# [Exercise requirements]
From the line that contains "1.- Nombre: Eduardo" to the last line of the entries, write each line out exactly; include both ends and nothing else.

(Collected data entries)
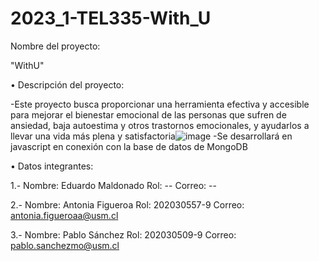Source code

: # 2023_1-TEL335-With_U

Nombre del proyecto:

"WithU"

• Descripción del proyecto:

-Este proyecto busca proporcionar una herramienta efectiva y accesible para mejorar el bienestar emocional de las personas que sufren de ansiedad, baja autoestima y otros trastornos emocionales, y ayudarlos a llevar una vida más plena y satisfactoria![image](https://user-images.githubusercontent.com/103473772/236729305-f5a1a067-70b4-4052-803c-dd4a9337065f.png)
-Se desarrollará en javascript en conexión con la base de datos de MongoDB

• Datos integrantes:


1.- Nombre: Eduardo Maldonado      Rol: --   Correo: --


2.- Nombre: Antonia Figueroa    Rol: 202030557-9    Correo: antonia.figueroaa@usm.cl


3.- Nombre: Pablo Sánchez       Rol: 202030509-9    Correo: pablo.sanchezmo@usm.cl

# [Reply to the task]
1.- Nombre: Eduardo Maldonado      Rol: --   Correo: --


2.- Nombre: Antonia Figueroa    Rol: 202030557-9    Correo: antonia.figueroaa@usm.cl


3.- Nombre: Pablo Sánchez       Rol: 202030509-9    Correo: pablo.sanchezmo@usm.cl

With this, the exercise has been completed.